## Instructions for the task:
Take the records underneath and set them down exactly.

## Task inputs:

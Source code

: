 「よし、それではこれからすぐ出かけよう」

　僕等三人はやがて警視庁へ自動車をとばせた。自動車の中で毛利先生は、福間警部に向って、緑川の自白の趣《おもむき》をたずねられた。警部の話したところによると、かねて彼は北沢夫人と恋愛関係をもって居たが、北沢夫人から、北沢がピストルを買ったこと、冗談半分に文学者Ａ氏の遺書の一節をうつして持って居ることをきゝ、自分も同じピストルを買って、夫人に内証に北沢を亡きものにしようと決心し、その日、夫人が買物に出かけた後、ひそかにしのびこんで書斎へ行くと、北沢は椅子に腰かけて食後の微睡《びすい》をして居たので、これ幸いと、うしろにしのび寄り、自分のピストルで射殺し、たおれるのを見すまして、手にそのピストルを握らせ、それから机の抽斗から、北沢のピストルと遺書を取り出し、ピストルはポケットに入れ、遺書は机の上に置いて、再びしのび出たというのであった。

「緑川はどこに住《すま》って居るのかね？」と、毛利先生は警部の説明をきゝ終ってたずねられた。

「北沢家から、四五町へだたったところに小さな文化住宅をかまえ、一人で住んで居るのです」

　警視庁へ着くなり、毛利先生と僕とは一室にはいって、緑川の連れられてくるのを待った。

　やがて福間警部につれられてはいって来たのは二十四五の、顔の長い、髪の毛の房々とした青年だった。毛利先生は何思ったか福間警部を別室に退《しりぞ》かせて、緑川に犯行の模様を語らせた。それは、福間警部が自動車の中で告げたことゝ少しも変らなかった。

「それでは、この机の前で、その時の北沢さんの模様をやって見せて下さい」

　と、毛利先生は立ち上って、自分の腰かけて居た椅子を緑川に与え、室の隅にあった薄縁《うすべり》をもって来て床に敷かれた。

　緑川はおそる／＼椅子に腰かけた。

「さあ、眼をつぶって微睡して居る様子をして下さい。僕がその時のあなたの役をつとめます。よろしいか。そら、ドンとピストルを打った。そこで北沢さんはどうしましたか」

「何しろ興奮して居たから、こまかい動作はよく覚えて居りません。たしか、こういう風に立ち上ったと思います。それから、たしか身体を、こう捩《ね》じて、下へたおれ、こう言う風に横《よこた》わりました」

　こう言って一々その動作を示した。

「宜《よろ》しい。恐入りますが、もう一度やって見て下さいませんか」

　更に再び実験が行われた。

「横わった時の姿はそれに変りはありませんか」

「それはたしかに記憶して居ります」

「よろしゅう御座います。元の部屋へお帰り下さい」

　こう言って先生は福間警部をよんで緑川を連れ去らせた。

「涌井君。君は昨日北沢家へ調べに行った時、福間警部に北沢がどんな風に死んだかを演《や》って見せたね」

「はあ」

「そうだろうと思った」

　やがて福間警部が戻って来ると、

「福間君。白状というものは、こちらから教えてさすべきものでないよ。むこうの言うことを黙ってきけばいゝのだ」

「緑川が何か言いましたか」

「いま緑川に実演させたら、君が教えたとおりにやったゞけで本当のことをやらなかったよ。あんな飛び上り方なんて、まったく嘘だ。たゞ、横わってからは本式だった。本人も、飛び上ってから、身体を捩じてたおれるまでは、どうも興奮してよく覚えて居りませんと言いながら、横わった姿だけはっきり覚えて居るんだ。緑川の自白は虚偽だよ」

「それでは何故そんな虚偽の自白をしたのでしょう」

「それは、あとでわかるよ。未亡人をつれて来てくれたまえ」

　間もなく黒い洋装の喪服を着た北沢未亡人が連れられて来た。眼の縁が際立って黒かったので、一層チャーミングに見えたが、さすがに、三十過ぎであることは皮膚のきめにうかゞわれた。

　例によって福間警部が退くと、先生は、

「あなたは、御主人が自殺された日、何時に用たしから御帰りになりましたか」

## Result:
Source code

: 「よし、それではこれからすぐ出かけよう」

　僕等三人はやがて警視庁へ自動車をとばせた。自動車の中で毛利先生は、福間警部に向って、緑川の自白の趣《おもむき》をたずねられた。警部の話したところによると、かねて彼は北沢夫人と恋愛関係をもって居たが、北沢夫人から、北沢がピストルを買ったこと、冗談半分に文学者Ａ氏の遺書の一節をうつして持って居ることをきゝ、自分も同じピストルを買って、夫人に内証に北沢を亡きものにしようと決心し、その日、夫人が買物に出かけた後、ひそかにしのびこんで書斎へ行くと、北沢は椅子に腰かけて食後の微睡《びすい》をして居たので、これ幸いと、うしろにしのび寄り、自分のピストルで射殺し、たおれるのを見すまして、手にそのピストルを握らせ、それから机の抽斗から、北沢のピストルと遺書を取り出し、ピストルはポケットに入れ、遺書は机の上に置いて、再びしのび出たというのであった。

「緑川はどこに住《すま》って居るのかね？」と、毛利先生は警部の説明をきゝ終ってたずねられた。

「北沢家から、四五町へだたったところに小さな文化住宅をかまえ、一人で住んで居るのです」

　警視庁へ着くなり、毛利先生と僕とは一室にはいって、緑川の連れられてくるのを待った。

　やがて福間警部につれられてはいって来たのは二十四五の、顔の長い、髪の毛の房々とした青年だった。毛利先生は何思ったか福間警部を別室に退《しりぞ》かせて、緑川に犯行の模様を語らせた。それは、福間警部が自動車の中で告げたことゝ少しも変らなかった。

「それでは、この机の前で、その時の北沢さんの模様をやって見せて下さい」

　と、毛利先生は立ち上って、自分の腰かけて居た椅子を緑川に与え、室の隅にあった薄縁《うすべり》をもって来て床に敷かれた。

　緑川はおそる／＼椅子に腰かけた。

「さあ、眼をつぶって微睡して居る様子をして下さい。僕がその時のあなたの役をつとめます。よろしいか。そら、ドンとピストルを打った。そこで北沢さんはどうしましたか」

「何しろ興奮して居たから、こまかい動作はよく覚えて居りません。たしか、こういう風に立ち上ったと思います。それから、たしか身体を、こう捩《ね》じて、下へたおれ、こう言う風に横《よこた》わりました」

　こう言って一々その動作を示した。

「宜《よろ》しい。恐入りますが、もう一度やって見て下さいませんか」

　更に再び実験が行われた。

「横わった時の姿はそれに変りはありませんか」

「それはたしかに記憶して居ります」

「よろしゅう御座います。元の部屋へお帰り下さい」

　こう言って先生は福間警部をよんで緑川を連れ去らせた。

「涌井君。君は昨日北沢家へ調べに行った時、福間警部に北沢がどんな風に死んだかを演《や》って見せたね」

「はあ」

「そうだろうと思った」

　やがて福間警部が戻って来ると、

「福間君。白状というものは、こちらから教えてさすべきものでないよ。むこうの言うことを黙ってきけばいゝのだ」

「緑川が何か言いましたか」

「いま緑川に実演させたら、君が教えたとおりにやったゞけで本当のことをやらなかったよ。あんな飛び上り方なんて、まったく嘘だ。たゞ、横わってからは本式だった。本人も、飛び上ってから、身体を捩じてたおれるまでは、どうも興奮してよく覚えて居りませんと言いながら、横わった姿だけはっきり覚えて居るんだ。緑川の自白は虚偽だよ」

「それでは何故そんな虚偽の自白をしたのでしょう」

「それは、あとでわかるよ。未亡人をつれて来てくれたまえ」

　間もなく黒い洋装の喪服を着た北沢未亡人が連れられて来た。眼の縁が際立って黒かったので、一層チャーミングに見えたが、さすがに、三十過ぎであることは皮膚のきめにうかゞわれた。

　例によって福間警部が退くと、先生は、

「あなたは、御主人が自殺された日、何時に用たしから御帰りになりましたか」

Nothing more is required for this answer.